3. IMPACT OF COVID-19
Close to closure of FY 2020, India witnessed advent of COVID-19 pandemic, which has
rapidly developed in many countries across the globe. This forced the Union and State
Governments to enforce strict lockdown and social distancing measures which has affected
the economy.
For FY 2020, the impact of COVID-19 pandemic on Company's operations and financials has
been trivial. Post March 2020, the Company's challenge in carrying out operational
activities centers around coordinating effectively with logistics, and facilitation of
movement for the employees.
Your Company's management has taken pre-emptive measures to address the impending
adversity. The
Company is optimistically poised to maintain its operational and financial strength.
However, the element of uncertainty prevails as to what extent this pandemic will play
with its severity in coming months to impact business and society at large.
The Company focused on the health and well-being of its employees. The concept of Work
from Home has been streamlined and employees were encouraged to give their measurable
output to maintain continuity across functions of the organization
4. Dividend
Considering the need to conserve resources for future projects, your Directors have not
recommended any dividend for the financial year ended 31st March, 2020.
5. Share Capital
During the year under review, there was no change in the share Capital structure and
the paid up capital of the Company.
6. Public Deposits
The Company has not accepted any fixed deposits from public.
7. Particulars of Loans, Guarantees or Investments
Loans, Guarantees and Investments covered under the provisions of Section 186 of the
Companies Act, 2013 form part of the notes to the financial statements provided in this
Annual Report.
8. Particulars of Contracts or arrangements with related parties
All related party transaction entered into during the financial year were on arm's
length basis and were in the ordinary course of the business. There are no materially
significant related party transactions made by the company with related parties which may
have potential conflict with interest of the company at large. The particulars of such
contract or arrangements entered into by the company with related parties referred to in
sub-section (1) of section 188 of the companies Act, 2013 are attached herewith in
annexure II A in Form No. AOC - 2.
All related party transactions are approved by the Audit Committee. Prior omnibus
approval is obtained from the Audit Committee in respect of the transactions which are
repetitive in nature. The transactions entered into pursuant to the omnibus approval so
granted are reviewed on a quarterly basis by the audit committee.

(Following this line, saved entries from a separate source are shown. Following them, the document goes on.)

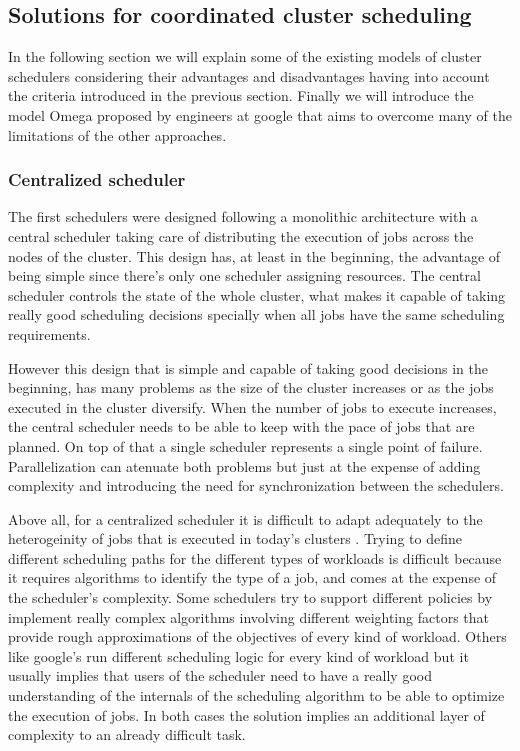 \documentclass{svjour3}                     %
\begin{document}
\subsection{Solutions for coordinated cluster scheduling}

In the following section we will explain some of the existing models
of cluster schedulers considering their advantages and disadvantages
having into account the criteria introduced in the previous
section. Finally we will introduce the model Omega \cite{41684}
proposed by engineers at google that aims to overcome many of the
limitations of the other approaches.

\subsubsection{Centralized scheduler}

The first schedulers were designed following a monolithic architecture
with a central scheduler taking care of distributing the execution
of jobs across the nodes of the cluster. This design has, at least in
the beginning, the advantage of being simple since there's only one
scheduler assigning resources. The central scheduler controls the
state of the whole cluster, what makes it capable of taking really
good scheduling decisions specially when all jobs have the same
scheduling requirements. 

However this design that is simple and capable of taking good
decisions in the beginning, has many problems as the size of the
cluster increases or as the jobs executed in the cluster
diversify. When the number of jobs to execute increases, the central
scheduler needs to be able to keep with the pace of jobs that are
planned. On top of that a single scheduler represents a single point
of failure. Parallelization can atenuate both problems but just at the
expense of adding complexity and introducing the need for synchronization
between the schedulers.

Above all, for a centralized scheduler it is difficult to adapt
adequately to the heterogeinity of jobs that is executed in today's
clusters \cite{37201}. Trying to define different
scheduling paths for the different types of workloads is difficult
because it requires algorithms to identify the type of a job, and comes
at the expense of the scheduler's complexity. Some schedulers try to
support different policies by implement really complex algorithms
involving different weighting factors that provide rough
approximations of the objectives of every kind of workload. Others
like google's run different scheduling logic for every kind of
workload but it usually implies that users of the scheduler need to
have a really good understanding of the internals of the scheduling
algorithm to be able to optimize the execution of jobs. In both cases
the solution implies an additional layer of complexity to an already
difficult task.
\end{document}
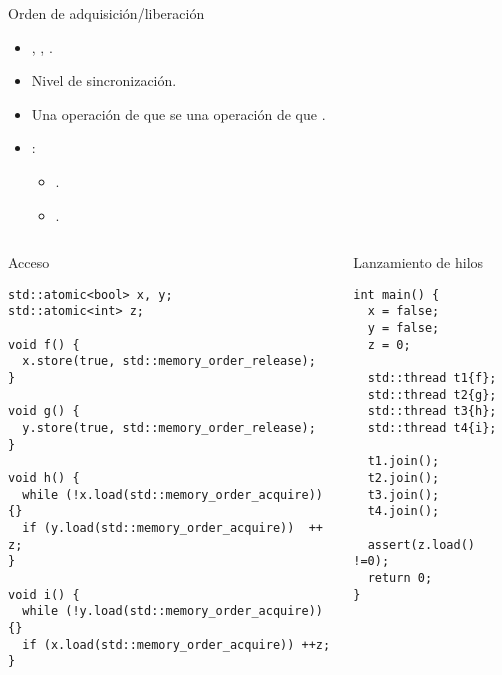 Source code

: \begin{frame}[t]{Orden de adquisición/liberación}
\begin{itemize}
  \item {}, , .
  
  \item Nivel  de sincronización.
  
  \item Una operación de  que  
        se  una operación de  que .
  
  \item {}:
    \begin{itemize}
      \item {}.
      \item {}.
    \end{itemize}
\end{itemize}
\end{frame}


\begin{frame}[t,fragile]
\begin{columns}

\begin{column}{.6\textwidth}
\begin{block}{Acceso}
\begin{lstlisting}
std::atomic<bool> x, y;
std::atomic<int> z;

void f() {
  x.store(true, std::memory_order_release);
}

void g() {
  y.store(true, std::memory_order_release);
}

void h() {
  while (!x.load(std::memory_order_acquire)) {}
  if (y.load(std::memory_order_acquire))  ++ z;
}

void i() {
  while (!y.load(std::memory_order_acquire)) {}
  if (x.load(std::memory_order_acquire)) ++z;
}
\end{lstlisting}
\end{block}
\end{column}

\begin{column}{.4\textwidth}
\begin{block}{Lanzamiento de hilos}
\begin{lstlisting}
int main() {
  x = false;
  y = false;
  z = 0;

  std::thread t1{f};
  std::thread t2{g};
  std::thread t3{h};
  std::thread t4{i};

  t1.join();
  t2.join();
  t3.join();
  t4.join();

  assert(z.load() !=0);
  return 0;
}
\end{lstlisting}
\end{block}
\end{column}

\end{columns}
\end{frame}

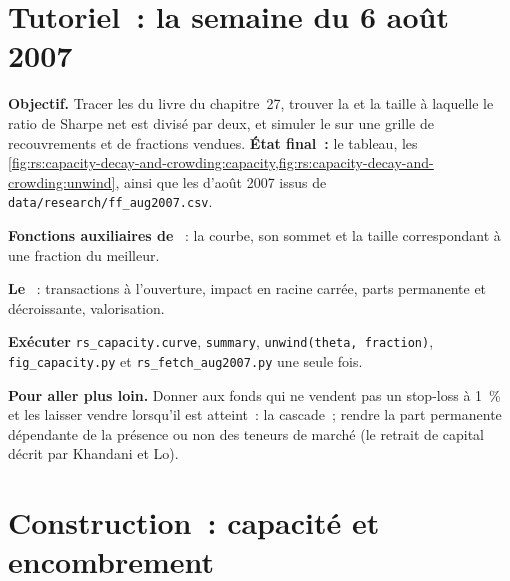 \section{Tutoriel~: la semaine du 6 août 2007}\label{tut:rs:capacity-decay-and-crowding:tut}

\begin{tutorial}
\textbf{Objectif.} Tracer les  du livre du chapitre~27, trouver la  et la taille à laquelle le ratio de Sharpe net est divisé par deux, et simuler
le  sur une grille de recouvrements et de fractions vendues. \textbf{État final~:} le tableau, les \cref{fig:rs:capacity-decay-and-crowding:capacity,fig:rs:capacity-decay-and-crowding:unwind},
ainsi que les  d'août 2007 issus de \texttt{data/research/ff\_aug2007.csv}.
\begin{tutsteps}
\item \textbf{Fonctions auxiliaires de }~: la courbe, son sommet et la taille correspondant à une fraction du meilleur.
\label{lst:rs:capacity-decay-and-crowding:curve}
\item \textbf{Le }~: transactions à l'ouverture, impact en racine carrée, parts permanente et décroissante, valorisation.
\label{lst:rs:capacity-decay-and-crowding:unwind}
\item \textbf{Exécuter} \texttt{rs\_capacity.curve}, \texttt{summary}, \texttt{unwind(theta, fraction)}, \texttt{fig\_capacity.py} et \texttt{rs\_fetch\_aug2007.py} une seule fois.
\end{tutsteps}
\textbf{Pour aller plus loin.} Donner aux fonds qui ne vendent pas un stop-loss à 1~\% et les laisser vendre lorsqu'il est atteint~: la cascade~; rendre la part permanente dépendante de
la présence ou non des teneurs de marché (le retrait de capital décrit par Khandani et Lo).
\end{tutorial}

\section{Construction~: capacité et encombrement}\label{bld:rs:capacity-decay-and-crowding:capacity}

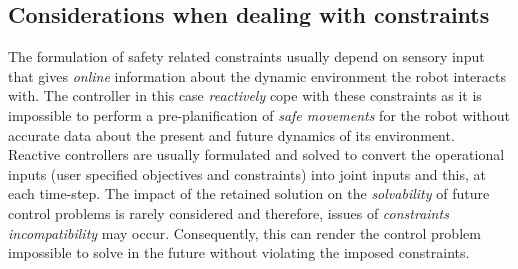 \subsection{Considerations when dealing with constraints}
The formulation of safety related constraints usually depend on sensory input that gives \textit{online} information about the dynamic environment the robot interacts with. The controller in this case \textit{reactively} cope with these constraints as it is impossible to perform a pre-planification of \textit{safe movements} for the robot without accurate data about the present and future dynamics of its environment. \\
Reactive controllers are usually formulated and solved to convert the operational inputs (user specified objectives and constraints) into joint inputs and this, at each time-step. The impact of the retained solution on the \textit{solvability} of future control problems is rarely considered and therefore, issues of \textit{constraints incompatibility} may occur. Consequently, this can render the control problem impossible to solve in the future without violating the imposed constraints. \\

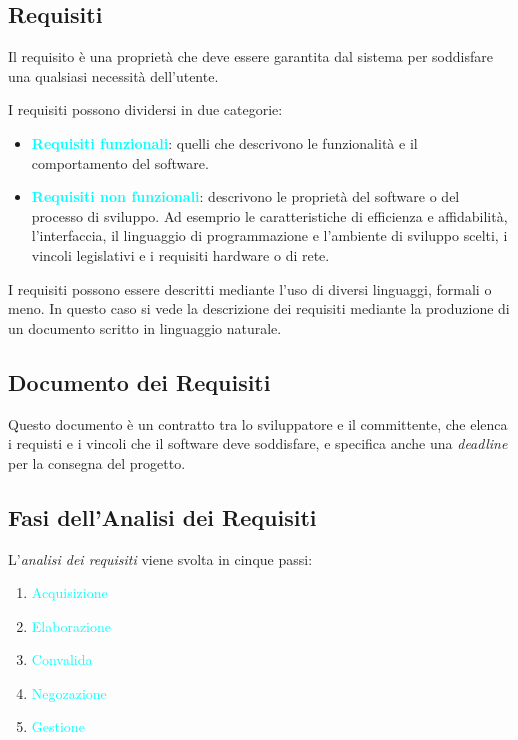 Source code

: \subsection{Requisiti}

\begin{definition}[Requisito]
    Il requisito è una proprietà che deve essere garantita dal sistema per soddisfare
    una qualsiasi necessità dell'utente.
\end{definition}

I requisiti possono dividersi in due categorie:
\begin{itemize}
    \item \textbf{\textcolor{cyan}{Requisiti funzionali}}: quelli che descrivono le funzionalità e il comportamento del software.
    \item \textbf{\textcolor{cyan}{Requisiti non funzionali}}: descrivono le proprietà del software o del processo di sviluppo. Ad esemprio le caratteristiche di
        efficienza e affidabilità, l'interfaccia, il linguaggio di programmazione e l'ambiente di sviluppo scelti, i vincoli legislativi e i requisiti hardware o di rete.
\end{itemize}

I requisiti possono essere descritti mediante l'uso di diversi linguaggi, formali o meno. In questo caso si vede
la descrizione dei requisiti mediante la produzione di un documento scritto in linguaggio naturale.

\subsection{Documento dei Requisiti}

Questo documento è un contratto tra lo sviluppatore e il committente, che elenca i requisti e i vincoli che il software deve soddisfare, e specifica
anche una \emph{deadline} per la consegna del progetto.

\subsection{Fasi dell'Analisi dei Requisiti}

L'\emph{analisi dei requisiti} viene svolta in cinque passi:
\begin{enumerate}
    \item \textcolor{cyan}{Acquisizione}
    \item \textcolor{cyan}{Elaborazione}
    \item \textcolor{cyan}{Convalida}
    \item \textcolor{cyan}{Negozazione}
    \item \textcolor{cyan}{Gestione}
\end{enumerate}

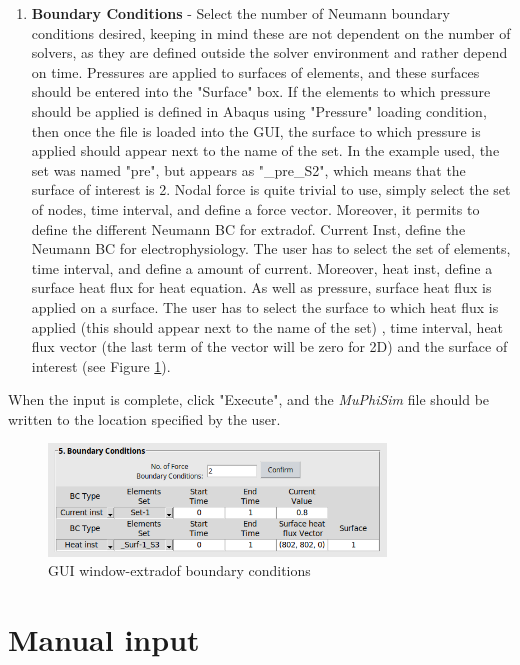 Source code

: \documentclass[oneside,11pt,times]{book}
\begin{document}
\begin{enumerate}
\item\textbf{Boundary Conditions} - Select the number of Neumann boundary conditions desired, keeping in mind these are not dependent on the number of solvers, as they are defined outside the solver environment and rather depend on time. Pressures are applied to surfaces of elements, and these surfaces should be entered into the "Surface" box. If the elements to which pressure should be applied is defined in Abaqus using "Pressure" loading condition, then once the file is loaded into the GUI, the surface to which pressure is applied should appear next to the name of the set. In the example used, the set was named "pre", but appears as "\_pre\_S2", which means that the surface of interest is 2. Nodal force is quite trivial to use, simply select the set of nodes, time interval, and define a force vector. Moreover, it permits to define the different Neumann BC for extradof. Current Inst, define the Neumann BC for electrophysiology. The user has to select the set of elements, time interval, and define a amount of current. Moreover, heat inst, define a surface heat flux for heat equation. As well as pressure, surface heat flux is applied on a surface. The user has to select the surface to which heat flux is applied (this should appear next to the name of the set) , time interval, heat flux vector (the last term of the vector will be zero for 2D) and the surface of interest (see Figure \ref{fig:GUIWindow-EXTRADOF}).

\end{enumerate}
When the input is complete, click "Execute", and the \textit{MuPhiSim} file should be written to the location specified by the user.
\begin{figure}[h!]
    \centering
    \includegraphics[width=0.8\textwidth]{imgs/UserManual/GUI-EXTRADOF.png}
    \caption{GUI window-extradof boundary conditions}
    \label{fig:GUIWindow-EXTRADOF}
\end{figure}

\section{Manual input}
\end{document}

The Policy of Related Party transaction / Disclosures are approved by the Board is
posted on the Company's website vizwww.wwtechnology.in
9. Number of meeting of Board of Directors
During the Financial year under review, the Company had 7 Board Meetings on 17.05.2019,
13.08.2019, 31.10.2019, 14.11.2019, 02.01.2020, 23.01.2020 and 04.02.2020 accordance with
the provisions of the Companies Act, 2013 and rules made thereunder and all Directors have
attended all meetings during the year under review.The gap intervening between two
meetings of the board is as prescribed in the Companies Act, 2013.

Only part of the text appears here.